What needs to be done:
When the line containing "- Create performance" appears in the entries below, begin printing there and stop after the line containing "### Critical Path Items"; print each of those lines exactly and no other line.

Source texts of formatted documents
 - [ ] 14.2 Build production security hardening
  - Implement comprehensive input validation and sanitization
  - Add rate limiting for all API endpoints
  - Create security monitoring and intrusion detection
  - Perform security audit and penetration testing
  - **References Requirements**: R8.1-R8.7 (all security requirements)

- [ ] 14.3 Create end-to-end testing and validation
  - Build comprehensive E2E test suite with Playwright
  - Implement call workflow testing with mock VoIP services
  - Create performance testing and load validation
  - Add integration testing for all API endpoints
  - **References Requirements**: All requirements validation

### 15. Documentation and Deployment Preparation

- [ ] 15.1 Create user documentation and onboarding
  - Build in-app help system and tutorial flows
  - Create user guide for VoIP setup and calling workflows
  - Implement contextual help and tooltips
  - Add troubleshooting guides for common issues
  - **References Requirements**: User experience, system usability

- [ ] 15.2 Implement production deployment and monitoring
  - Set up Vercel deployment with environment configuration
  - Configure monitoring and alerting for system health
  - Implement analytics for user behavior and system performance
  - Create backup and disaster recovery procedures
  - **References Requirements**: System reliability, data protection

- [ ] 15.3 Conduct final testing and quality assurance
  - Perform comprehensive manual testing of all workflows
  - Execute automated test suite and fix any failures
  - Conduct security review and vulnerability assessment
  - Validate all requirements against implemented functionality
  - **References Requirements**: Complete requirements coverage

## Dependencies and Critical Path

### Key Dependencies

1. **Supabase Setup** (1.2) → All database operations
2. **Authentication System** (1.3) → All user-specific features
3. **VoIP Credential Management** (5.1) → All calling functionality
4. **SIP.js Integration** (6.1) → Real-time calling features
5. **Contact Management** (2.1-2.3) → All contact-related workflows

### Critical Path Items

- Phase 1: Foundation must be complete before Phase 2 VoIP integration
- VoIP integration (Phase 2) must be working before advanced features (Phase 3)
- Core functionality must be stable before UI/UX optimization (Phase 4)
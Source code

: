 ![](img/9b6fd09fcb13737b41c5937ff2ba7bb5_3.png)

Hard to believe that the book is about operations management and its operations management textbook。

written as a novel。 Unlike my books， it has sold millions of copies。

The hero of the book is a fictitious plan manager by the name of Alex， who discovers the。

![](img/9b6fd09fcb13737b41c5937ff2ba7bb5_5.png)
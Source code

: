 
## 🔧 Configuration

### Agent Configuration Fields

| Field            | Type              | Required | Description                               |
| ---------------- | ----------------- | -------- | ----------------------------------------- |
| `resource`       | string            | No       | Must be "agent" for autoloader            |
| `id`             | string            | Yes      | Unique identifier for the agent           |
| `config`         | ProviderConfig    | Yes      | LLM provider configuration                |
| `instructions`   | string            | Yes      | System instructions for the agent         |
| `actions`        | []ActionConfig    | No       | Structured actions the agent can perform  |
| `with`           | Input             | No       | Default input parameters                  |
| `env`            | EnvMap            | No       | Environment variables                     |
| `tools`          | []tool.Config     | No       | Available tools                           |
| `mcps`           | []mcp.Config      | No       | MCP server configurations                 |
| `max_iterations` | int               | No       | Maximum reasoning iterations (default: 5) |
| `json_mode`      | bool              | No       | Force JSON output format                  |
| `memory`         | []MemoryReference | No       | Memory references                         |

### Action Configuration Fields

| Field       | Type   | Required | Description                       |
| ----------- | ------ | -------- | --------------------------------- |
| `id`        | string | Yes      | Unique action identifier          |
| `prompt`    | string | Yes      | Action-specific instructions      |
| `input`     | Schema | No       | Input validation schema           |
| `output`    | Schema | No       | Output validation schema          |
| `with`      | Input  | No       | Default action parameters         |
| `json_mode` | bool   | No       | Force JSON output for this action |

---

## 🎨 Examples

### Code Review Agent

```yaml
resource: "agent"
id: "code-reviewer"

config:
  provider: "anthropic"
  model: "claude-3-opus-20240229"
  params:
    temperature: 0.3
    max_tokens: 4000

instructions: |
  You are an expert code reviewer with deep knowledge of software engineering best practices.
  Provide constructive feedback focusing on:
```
...
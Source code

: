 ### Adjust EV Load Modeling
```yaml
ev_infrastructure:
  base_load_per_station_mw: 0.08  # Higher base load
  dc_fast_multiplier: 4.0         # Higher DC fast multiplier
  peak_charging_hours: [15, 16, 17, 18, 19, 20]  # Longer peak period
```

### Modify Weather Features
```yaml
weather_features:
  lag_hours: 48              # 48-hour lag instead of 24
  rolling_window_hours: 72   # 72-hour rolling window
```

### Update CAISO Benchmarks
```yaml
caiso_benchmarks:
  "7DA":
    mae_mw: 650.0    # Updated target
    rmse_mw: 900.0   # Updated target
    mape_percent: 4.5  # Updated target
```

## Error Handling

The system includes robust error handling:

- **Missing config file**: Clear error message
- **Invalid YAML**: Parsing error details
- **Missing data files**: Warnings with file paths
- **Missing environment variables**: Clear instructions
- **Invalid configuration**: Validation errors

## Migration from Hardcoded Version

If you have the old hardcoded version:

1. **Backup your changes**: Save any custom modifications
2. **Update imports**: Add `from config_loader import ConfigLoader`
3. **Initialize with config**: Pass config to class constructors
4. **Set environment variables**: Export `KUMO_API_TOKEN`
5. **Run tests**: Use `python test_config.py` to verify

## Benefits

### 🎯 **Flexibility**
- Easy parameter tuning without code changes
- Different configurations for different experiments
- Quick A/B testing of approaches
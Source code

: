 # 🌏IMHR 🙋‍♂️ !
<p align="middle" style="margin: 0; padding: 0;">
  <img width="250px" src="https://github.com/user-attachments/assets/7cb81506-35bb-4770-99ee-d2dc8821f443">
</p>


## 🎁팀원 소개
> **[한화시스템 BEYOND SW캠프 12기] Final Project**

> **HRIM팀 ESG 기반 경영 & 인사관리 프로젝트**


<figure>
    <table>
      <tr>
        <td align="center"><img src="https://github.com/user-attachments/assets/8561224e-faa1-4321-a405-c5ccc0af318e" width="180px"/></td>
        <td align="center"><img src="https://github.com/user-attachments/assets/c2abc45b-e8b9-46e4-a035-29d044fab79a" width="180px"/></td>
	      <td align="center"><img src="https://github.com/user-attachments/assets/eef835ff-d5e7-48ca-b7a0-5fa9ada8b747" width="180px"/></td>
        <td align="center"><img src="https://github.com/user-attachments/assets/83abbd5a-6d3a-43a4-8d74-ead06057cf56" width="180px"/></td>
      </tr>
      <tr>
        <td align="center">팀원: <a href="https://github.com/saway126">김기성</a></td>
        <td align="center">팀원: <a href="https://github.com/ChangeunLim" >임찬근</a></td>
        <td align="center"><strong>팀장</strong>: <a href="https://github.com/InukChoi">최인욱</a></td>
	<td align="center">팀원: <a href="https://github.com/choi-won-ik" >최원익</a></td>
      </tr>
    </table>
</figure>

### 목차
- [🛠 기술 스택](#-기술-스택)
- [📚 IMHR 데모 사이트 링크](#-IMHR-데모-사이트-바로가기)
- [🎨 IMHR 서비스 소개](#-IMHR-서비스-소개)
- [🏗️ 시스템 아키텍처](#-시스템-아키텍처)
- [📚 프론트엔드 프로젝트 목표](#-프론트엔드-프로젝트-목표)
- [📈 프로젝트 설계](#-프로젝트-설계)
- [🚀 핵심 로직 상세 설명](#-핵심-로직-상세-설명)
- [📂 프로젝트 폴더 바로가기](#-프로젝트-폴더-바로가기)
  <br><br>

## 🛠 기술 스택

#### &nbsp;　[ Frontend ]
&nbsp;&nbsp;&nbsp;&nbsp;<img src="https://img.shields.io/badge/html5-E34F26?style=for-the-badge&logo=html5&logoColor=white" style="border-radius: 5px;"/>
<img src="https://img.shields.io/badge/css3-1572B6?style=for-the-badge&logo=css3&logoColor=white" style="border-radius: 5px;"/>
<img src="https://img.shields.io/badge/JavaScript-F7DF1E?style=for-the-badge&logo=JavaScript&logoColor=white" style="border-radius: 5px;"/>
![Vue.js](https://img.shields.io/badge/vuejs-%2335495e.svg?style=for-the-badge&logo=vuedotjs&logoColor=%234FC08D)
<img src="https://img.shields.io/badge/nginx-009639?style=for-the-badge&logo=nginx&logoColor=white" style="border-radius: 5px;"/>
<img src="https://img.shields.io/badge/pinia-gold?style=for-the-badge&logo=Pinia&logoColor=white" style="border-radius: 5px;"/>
...
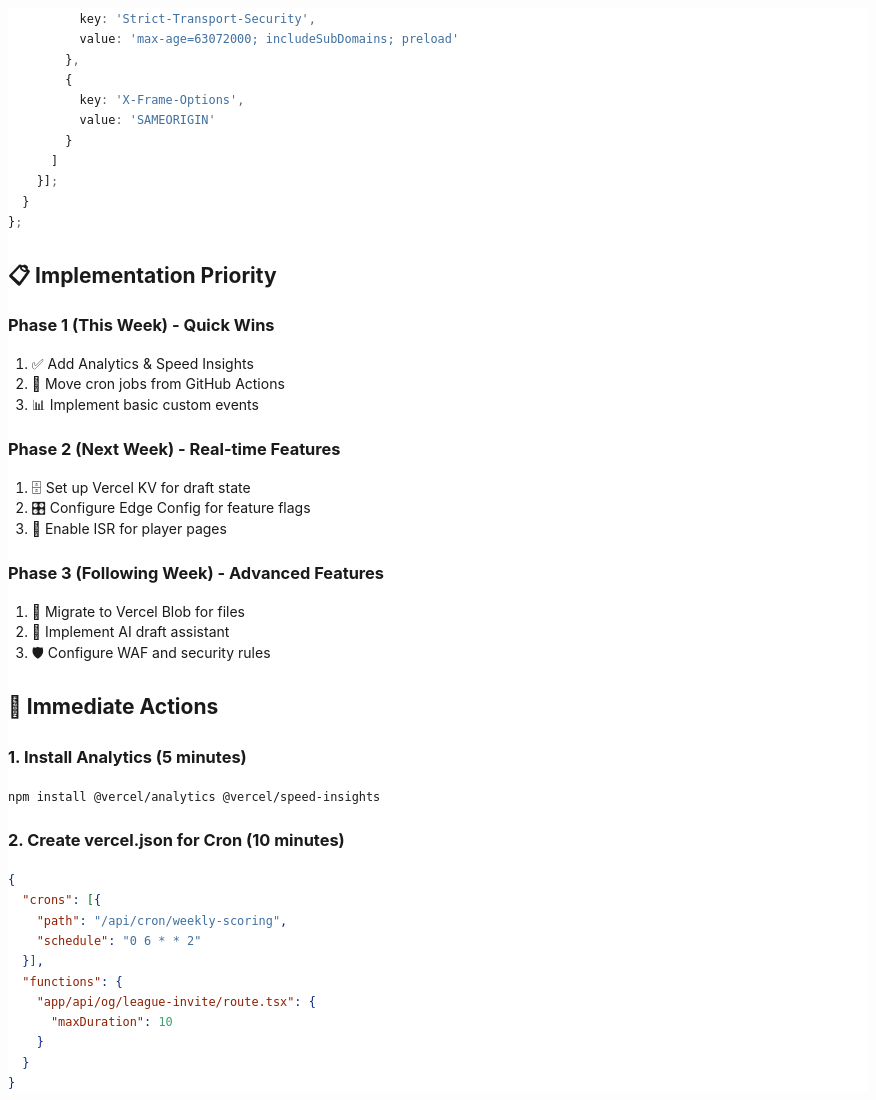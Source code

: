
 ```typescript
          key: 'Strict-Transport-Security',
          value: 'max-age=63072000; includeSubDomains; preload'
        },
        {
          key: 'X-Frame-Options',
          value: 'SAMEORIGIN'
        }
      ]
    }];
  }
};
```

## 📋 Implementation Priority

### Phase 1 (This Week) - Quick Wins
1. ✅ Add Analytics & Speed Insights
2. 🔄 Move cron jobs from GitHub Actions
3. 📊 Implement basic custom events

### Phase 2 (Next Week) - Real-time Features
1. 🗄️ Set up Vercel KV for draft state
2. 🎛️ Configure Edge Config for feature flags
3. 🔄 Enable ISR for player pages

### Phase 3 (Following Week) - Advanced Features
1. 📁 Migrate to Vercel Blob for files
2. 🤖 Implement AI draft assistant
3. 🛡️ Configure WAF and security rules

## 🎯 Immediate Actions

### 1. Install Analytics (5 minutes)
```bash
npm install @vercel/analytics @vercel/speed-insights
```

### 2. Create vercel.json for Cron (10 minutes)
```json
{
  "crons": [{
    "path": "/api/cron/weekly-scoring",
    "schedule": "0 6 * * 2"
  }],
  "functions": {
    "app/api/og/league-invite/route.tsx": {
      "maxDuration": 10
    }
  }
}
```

Expected answer:
  - Create performance testing and load validation
  - Add integration testing for all API endpoints
  - **References Requirements**: All requirements validation

### 15. Documentation and Deployment Preparation

- [ ] 15.1 Create user documentation and onboarding
  - Build in-app help system and tutorial flows
  - Create user guide for VoIP setup and calling workflows
  - Implement contextual help and tooltips
  - Add troubleshooting guides for common issues
  - **References Requirements**: User experience, system usability

- [ ] 15.2 Implement production deployment and monitoring
  - Set up Vercel deployment with environment configuration
  - Configure monitoring and alerting for system health
  - Implement analytics for user behavior and system performance
  - Create backup and disaster recovery procedures
  - **References Requirements**: System reliability, data protection

- [ ] 15.3 Conduct final testing and quality assurance
  - Perform comprehensive manual testing of all workflows
  - Execute automated test suite and fix any failures
  - Conduct security review and vulnerability assessment
  - Validate all requirements against implemented functionality
  - **References Requirements**: Complete requirements coverage

## Dependencies and Critical Path

### Key Dependencies

1. **Supabase Setup** (1.2) → All database operations
2. **Authentication System** (1.3) → All user-specific features
3. **VoIP Credential Management** (5.1) → All calling functionality
4. **SIP.js Integration** (6.1) → Real-time calling features
5. **Contact Management** (2.1-2.3) → All contact-related workflows

### Critical Path Items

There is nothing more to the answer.